I've had a Strada and a VST and I couldn't really tell the difference with a Classic, Mignon and my palate at the time.


----------



## urbanbumpkin (Jan 30, 2013)

Phil104 said:


> I used a 17gm LM Strada ridged basket with my Classic/Mignon set up and couldn't fault it. I'm not using it at the moment so if you want to borrow it to see if it would do the job for you, then I'd be happy to put it in the post.


Really nice gesture Phil104


----------



## The Systemic Kid (Nov 23, 2012)

Top man Phil - nice one.


----------



## Phil104 (Apr 15, 2014)

Thank you guys&#8230;


----------



## Phillikescoffee (Mar 16, 2015)

If only all people called Phil were so nice...

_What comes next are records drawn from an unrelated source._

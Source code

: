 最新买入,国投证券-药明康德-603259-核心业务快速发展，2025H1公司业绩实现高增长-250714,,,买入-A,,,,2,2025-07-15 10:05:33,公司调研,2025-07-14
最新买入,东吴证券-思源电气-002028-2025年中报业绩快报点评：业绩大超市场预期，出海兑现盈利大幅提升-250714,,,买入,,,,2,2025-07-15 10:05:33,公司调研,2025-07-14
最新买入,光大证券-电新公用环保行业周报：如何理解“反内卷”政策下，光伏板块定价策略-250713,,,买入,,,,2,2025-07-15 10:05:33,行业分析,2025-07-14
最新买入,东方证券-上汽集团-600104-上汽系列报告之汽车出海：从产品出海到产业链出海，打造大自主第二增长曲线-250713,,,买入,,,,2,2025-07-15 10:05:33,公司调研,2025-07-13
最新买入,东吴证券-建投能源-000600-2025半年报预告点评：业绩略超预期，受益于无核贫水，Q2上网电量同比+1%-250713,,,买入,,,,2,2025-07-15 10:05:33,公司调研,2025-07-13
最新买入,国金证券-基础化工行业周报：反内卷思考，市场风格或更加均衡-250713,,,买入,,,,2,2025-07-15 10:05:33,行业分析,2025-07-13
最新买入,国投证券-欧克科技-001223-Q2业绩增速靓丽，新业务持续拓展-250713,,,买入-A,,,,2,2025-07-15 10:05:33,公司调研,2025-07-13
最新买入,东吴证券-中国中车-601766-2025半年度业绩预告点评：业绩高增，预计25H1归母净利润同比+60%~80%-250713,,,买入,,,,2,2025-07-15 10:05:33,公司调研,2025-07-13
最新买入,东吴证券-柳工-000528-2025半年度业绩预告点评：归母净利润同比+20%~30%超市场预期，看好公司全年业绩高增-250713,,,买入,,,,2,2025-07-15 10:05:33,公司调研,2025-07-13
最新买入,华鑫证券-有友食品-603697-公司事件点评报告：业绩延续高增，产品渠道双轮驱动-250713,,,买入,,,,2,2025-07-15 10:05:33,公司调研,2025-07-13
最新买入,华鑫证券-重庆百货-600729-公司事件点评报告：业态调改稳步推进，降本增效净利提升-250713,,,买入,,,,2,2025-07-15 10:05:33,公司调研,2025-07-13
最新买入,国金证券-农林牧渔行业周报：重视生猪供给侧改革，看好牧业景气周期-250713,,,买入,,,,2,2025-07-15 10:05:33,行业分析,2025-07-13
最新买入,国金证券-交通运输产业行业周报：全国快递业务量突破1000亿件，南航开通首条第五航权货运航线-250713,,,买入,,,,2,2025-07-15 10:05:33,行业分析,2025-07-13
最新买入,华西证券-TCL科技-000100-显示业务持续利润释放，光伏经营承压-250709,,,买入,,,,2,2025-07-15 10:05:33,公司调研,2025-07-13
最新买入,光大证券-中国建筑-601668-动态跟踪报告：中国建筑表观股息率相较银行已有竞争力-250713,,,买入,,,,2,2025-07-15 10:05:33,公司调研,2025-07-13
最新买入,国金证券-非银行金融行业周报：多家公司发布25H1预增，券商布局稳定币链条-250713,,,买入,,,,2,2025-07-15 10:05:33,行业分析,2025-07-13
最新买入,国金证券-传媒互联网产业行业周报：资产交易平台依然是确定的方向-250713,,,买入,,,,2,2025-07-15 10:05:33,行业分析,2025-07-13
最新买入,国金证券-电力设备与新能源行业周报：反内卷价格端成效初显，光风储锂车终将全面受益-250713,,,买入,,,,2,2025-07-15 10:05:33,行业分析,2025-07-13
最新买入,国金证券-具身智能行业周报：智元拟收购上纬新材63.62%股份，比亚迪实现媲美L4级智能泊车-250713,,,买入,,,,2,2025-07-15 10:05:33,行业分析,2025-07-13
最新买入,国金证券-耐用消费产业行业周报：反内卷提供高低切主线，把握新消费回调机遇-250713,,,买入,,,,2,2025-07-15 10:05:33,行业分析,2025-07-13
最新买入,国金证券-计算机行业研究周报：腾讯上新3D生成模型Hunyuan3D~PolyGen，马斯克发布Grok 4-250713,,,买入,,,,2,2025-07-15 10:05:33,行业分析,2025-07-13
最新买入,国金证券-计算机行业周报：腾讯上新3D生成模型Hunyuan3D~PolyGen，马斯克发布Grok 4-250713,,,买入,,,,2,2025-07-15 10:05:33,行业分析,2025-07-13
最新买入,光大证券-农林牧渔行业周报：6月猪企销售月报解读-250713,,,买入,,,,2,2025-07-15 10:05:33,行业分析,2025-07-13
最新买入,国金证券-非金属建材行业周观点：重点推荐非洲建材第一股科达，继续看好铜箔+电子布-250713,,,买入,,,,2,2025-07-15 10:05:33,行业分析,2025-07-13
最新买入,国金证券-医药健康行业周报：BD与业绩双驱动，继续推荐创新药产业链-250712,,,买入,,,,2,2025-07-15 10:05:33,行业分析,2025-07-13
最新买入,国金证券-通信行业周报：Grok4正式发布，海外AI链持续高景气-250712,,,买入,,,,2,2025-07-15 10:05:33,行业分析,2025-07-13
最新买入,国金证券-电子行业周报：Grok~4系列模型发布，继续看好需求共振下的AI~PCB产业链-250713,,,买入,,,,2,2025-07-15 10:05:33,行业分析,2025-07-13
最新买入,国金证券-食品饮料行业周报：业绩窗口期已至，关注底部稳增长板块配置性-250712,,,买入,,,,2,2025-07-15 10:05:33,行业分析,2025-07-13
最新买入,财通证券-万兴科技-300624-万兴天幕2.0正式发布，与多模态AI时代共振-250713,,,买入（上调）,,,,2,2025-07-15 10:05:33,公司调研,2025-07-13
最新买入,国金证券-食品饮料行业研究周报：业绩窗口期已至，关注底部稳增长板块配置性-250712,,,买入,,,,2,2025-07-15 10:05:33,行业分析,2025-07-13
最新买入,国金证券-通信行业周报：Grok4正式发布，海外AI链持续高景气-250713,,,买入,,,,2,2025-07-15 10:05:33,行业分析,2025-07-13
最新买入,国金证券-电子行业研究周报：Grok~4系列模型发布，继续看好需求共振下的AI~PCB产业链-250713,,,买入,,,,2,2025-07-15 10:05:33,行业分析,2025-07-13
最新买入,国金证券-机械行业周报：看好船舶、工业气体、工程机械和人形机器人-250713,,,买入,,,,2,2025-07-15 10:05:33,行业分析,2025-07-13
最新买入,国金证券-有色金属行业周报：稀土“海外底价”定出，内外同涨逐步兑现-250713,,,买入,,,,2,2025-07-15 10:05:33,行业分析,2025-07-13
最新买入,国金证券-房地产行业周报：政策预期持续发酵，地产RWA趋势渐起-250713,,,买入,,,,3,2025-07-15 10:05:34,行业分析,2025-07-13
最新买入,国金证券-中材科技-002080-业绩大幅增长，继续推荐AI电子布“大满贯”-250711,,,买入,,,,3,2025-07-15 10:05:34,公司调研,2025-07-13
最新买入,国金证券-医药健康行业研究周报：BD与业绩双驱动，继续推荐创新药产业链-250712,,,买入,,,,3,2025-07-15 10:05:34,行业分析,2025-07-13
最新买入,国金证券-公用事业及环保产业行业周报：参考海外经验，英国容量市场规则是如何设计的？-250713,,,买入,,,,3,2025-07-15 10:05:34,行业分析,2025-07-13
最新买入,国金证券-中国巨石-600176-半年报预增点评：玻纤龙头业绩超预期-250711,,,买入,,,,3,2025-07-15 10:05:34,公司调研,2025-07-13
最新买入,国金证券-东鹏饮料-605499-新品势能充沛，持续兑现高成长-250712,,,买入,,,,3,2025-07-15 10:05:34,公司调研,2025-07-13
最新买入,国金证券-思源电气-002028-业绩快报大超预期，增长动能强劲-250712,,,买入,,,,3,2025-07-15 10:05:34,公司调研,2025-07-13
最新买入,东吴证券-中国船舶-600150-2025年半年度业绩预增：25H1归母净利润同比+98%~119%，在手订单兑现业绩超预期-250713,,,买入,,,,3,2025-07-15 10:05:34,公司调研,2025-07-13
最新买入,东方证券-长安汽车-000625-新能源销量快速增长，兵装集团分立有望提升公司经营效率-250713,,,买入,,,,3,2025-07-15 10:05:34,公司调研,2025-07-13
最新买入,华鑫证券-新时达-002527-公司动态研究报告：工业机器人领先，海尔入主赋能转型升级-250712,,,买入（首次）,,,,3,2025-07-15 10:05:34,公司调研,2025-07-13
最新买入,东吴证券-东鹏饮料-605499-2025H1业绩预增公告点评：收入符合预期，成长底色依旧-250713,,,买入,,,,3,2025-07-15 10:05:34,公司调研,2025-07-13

That would be amazing, thank you. I'll PM you my address and I can pick up the postage if you give me your deets (unless you happen to live in North London!).


----------



## Phil104 (Apr 15, 2014)

Phillikescoffee said:


> If only all people called Phil were so nice...
> 
> That would be amazing, thank you. I'll PM you my address and I can pick up the postage if you give me your deets (unless you happen to live in North London!).


All done and dusted (well it will be when the PO have done their best).


----------



## bronc (Dec 10, 2012)

What's the lowest price for a VST/LM basket nowadays?


----------